AVAILABLE RECORDS:
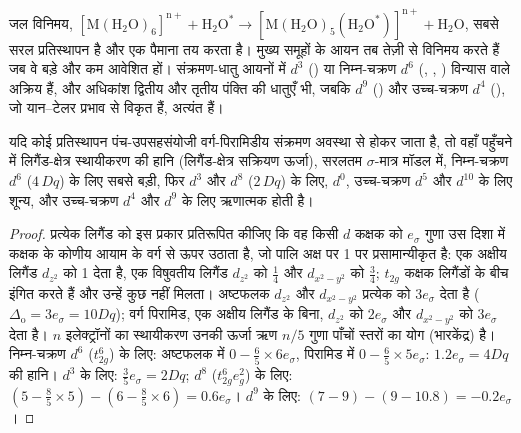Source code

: जल विनिमय, $\mathrm{[M(H_2O)_6]^{n+} + H_2O^{\ast} \to [M(H_2O)_5(H_2O^{\ast})]^{n+} + H_2O}$, सबसे सरल
प्रतिस्थापन है और एक पैमाना तय करता है। मुख्य समूहों के आयन तब तेज़ी से विनिमय करते हैं जब वे
बड़े और कम आवेशित हों। संक्रमण-धातु आयनों में $d^3$
() या निम्न-चक्रण $d^6$ (, , ) विन्यास वाले अक्रिय हैं, और
अधिकांश द्वितीय और तृतीय पंक्ति की धातुएँ भी, जबकि $d^9$ () और उच्च-चक्रण $d^4$ (),
जो यान--टेलर प्रभाव से विकृत हैं, अत्यंत  हैं।

\begin{proposition}[लिगैंड-क्षेत्र सक्रियण ऊर्जा]\label{prop:b3:complex-mechanisms:lfae}
यदि कोई प्रतिस्थापन पंच-उपसहसंयोजी वर्ग-पिरामिडीय संक्रमण
अवस्था से होकर जाता है, तो वहाँ पहुँचने में लिगैंड-क्षेत्र स्थायीकरण की हानि (लिगैंड-क्षेत्र
सक्रियण ऊर्जा), सरलतम $\sigma$-मात्र मॉडल में, निम्न-चक्रण $d^6$
($4\,Dq$) के लिए सबसे बड़ी, फिर $d^3$ और $d^8$ ($2\,Dq$) के लिए, $d^0$, उच्च-चक्रण $d^5$ और $d^{10}$ के लिए शून्य, और
उच्च-चक्रण $d^4$ और $d^9$ के लिए ऋणात्मक होती है।
\end{proposition}

\begin{proof}
प्रत्येक लिगैंड को इस प्रकार प्रतिरूपित कीजिए कि वह किसी $d$ कक्षक को $e_\sigma$ गुणा उस दिशा में कक्षक के
कोणीय आयाम के वर्ग से ऊपर उठाता है, जो पालि अक्ष पर 1 पर प्रसामान्यीकृत है: एक अक्षीय
लिगैंड $d_{z^2}$ को 1 देता है, एक विषुवतीय लिगैंड $d_{z^2}$ को $\frac14$ और $d_{x^2-y^2}$ को $\frac34$; $t_{2g}$ कक्षक
लिगैंडों के बीच इंगित करते हैं और उन्हें कुछ नहीं मिलता। अष्टफलक $d_{z^2}$ और $d_{x^2-y^2}$ प्रत्येक को $3e_\sigma$ देता है
($\Delta_{\mathrm o} = 3e_\sigma = 10Dq$); वर्ग पिरामिड, एक अक्षीय लिगैंड के बिना, $d_{z^2}$ को $2e_\sigma$ और
$d_{x^2-y^2}$ को $3e_\sigma$ देता है। $n$ इलेक्ट्रॉनों का स्थायीकरण उनकी ऊर्जा ऋण $n/5$ गुणा
पाँचों स्तरों का योग (भारकेंद्र) है। निम्न-चक्रण $d^6$ ($t_{2g}^6$) के लिए: अष्टफलक में $0 - \frac65 \times 6e_\sigma$,
पिरामिड में $0 - \frac65 \times 5e_\sigma$: $1.2e_\sigma = 4Dq$ की हानि। $d^3$ के लिए: $\frac35e_\sigma =
2Dq$; $d^8$ ($t_{2g}^6e_g^2$) के लिए: $(5 - \frac85 \times 5) - (6 - \frac85 \times 6) = 0.6e_\sigma$। $d^9$ के लिए: $(7 - 9) - (9 -
10.8) = -0.2e_\sigma$।
\end{proof}

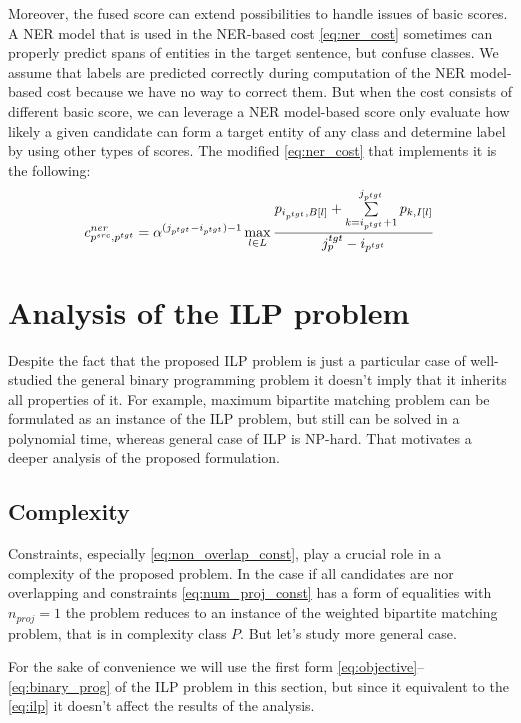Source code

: Moreover, the fused score can extend possibilities to handle issues of basic scores.
A NER model that is used in the NER-based cost \eqref{eq:ner_cost} sometimes can properly
predict spans of entities in the target sentence, but confuse classes.
We assume that labels are predicted correctly during computation of the NER model-based cost because
we have no way to correct them. But when the cost consists of different basic score, we can leverage a
NER model-based score only evaluate how likely a given candidate can form a target entity of any class and
determine label by using other types of scores. The modified \eqref{eq:ner_cost} that implements it
is the following:
\begin{equation} \label{eq:ner_cost_wo_classes}
  c_{p^{src}, p^{tgt}}^{ner} = \alpha^{(j_{p^{tgt}} - i_{p^{tgt}}) - 1}
  \max\limits_{l \in L}
  \frac{
    p_{i_{p^{tgt}}, B[l]} +
    \sum\limits_{k = i_{p^{tgt}} + 1}^{j_{p^{tgt}}} p_{k, I[l]}
  }
  {j_p^{tgt} - i_{p^{tgt}}}
\end{equation}

\section{Analysis of the ILP problem}
Despite the fact that the proposed ILP problem is just a particular case
of well-studied the general binary programming problem it doesn't imply that
it inherits all properties of it. For example, maximum bipartite matching problem
can be formulated as an instance of the ILP problem, but still can be solved in a
polynomial time, whereas general case of ILP is NP-hard. That motivates a deeper analysis
of the proposed formulation.

\subsection{Complexity}
Constraints, especially \eqref{eq:non_overlap_const}, play a crucial role in a complexity
of the proposed problem. In the case if all candidates are nor overlapping and constraints
\eqref{eq:num_proj_const} has a form of equalities with \( n_{proj} = 1 \) the problem reduces to
an instance of the weighted bipartite matching problem, that is in complexity class \( P \). But let's study
more general case.

For the sake of convenience we will use the first form \eqref{eq:objective}--\eqref{eq:binary_prog}
of the ILP problem in this section, but since it equivalent to the \eqref{eq:ilp} it doesn't affect
the results of the analysis.

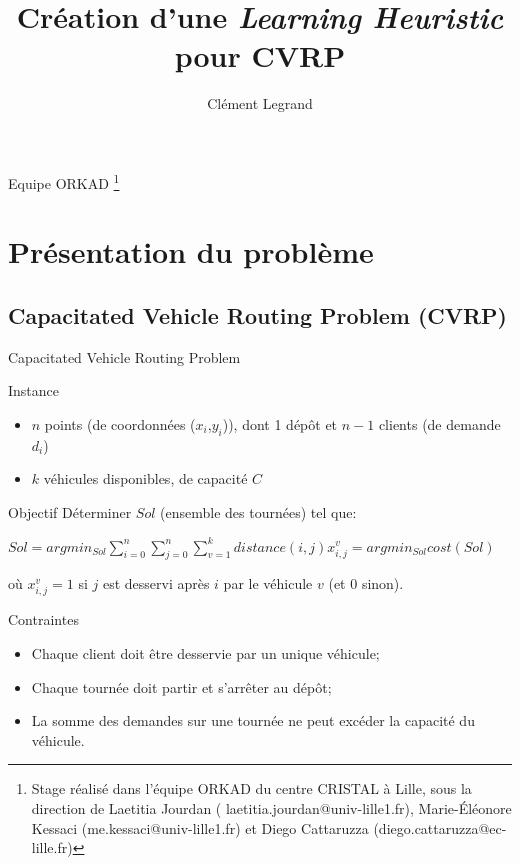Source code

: \documentclass{beamer}
\title{Création d'une \emph{Learning Heuristic} pour CVRP}
\author{Clément Legrand}
\begin{document}
\begin{frame}[plain]
\titlepage
Equipe ORKAD \footnote{Stage réalisé dans l'équipe ORKAD du centre CRISTAL à Lille, sous la direction de Laetitia Jourdan ( laetitia.jourdan@univ-lille1.fr), Marie-Éléonore Kessaci (me.kessaci@univ-lille1.fr) et Diego Cattaruzza (diego.cattaruzza@ec-lille.fr)}
\end{frame}

\section{Présentation du problème}

\subsection{Capacitated Vehicle Routing Problem (CVRP)}
\footnotesize
\begin{frame}{Capacitated Vehicle Routing Problem}
\begin{block}{Instance}
\begin{itemize}
\item $n$ points (de coordonnées ($x_i$,$y_i$)), dont 1 dépôt et $n-1$ clients (de  demande $d_i$)
\item $k$ véhicules disponibles, de capacité $C$ 
\end{itemize}
\end{block}

\begin{exampleblock}{Objectif}
Déterminer $Sol$ (ensemble des tournées) tel que:

\centering
$ Sol = argmin_{Sol} \sum_{i = 0}^{n} \sum_{j = 0}^{n} \sum_{v = 1}^{k} distance(i,j) x_{i,j}^v = argmin_{Sol}cost(Sol)$

où $x_{i,j}^v = 1$ si $j$ est desservi après $i$ par le véhicule $v$ (et 0 sinon). 



\begin{alertblock}{Contraintes}
\begin{itemize}
\item Chaque client doit être desservie par un unique véhicule;
\item Chaque tournée doit partir et s'arrêter au dépôt;
\item La somme des demandes sur une tournée ne peut excéder la capacité du véhicule.
\end{itemize}
\end{alertblock}


\end{exampleblock}
\end{frame}
\end{document}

ACTIVITY: Find the string "टफलक" in the listing and return every line that holds it.

EXERCISE RESULT:
लिगैंडों के बीच इंगित करते हैं और उन्हें कुछ नहीं मिलता। अष्टफलक $d_{z^2}$ और $d_{x^2-y^2}$ प्रत्येक को $3e_\sigma$ देता है
पाँचों स्तरों का योग (भारकेंद्र) है। निम्न-चक्रण $d^6$ ($t_{2g}^6$) के लिए: अष्टफलक में $0 - \frac65 \times 6e_\sigma$,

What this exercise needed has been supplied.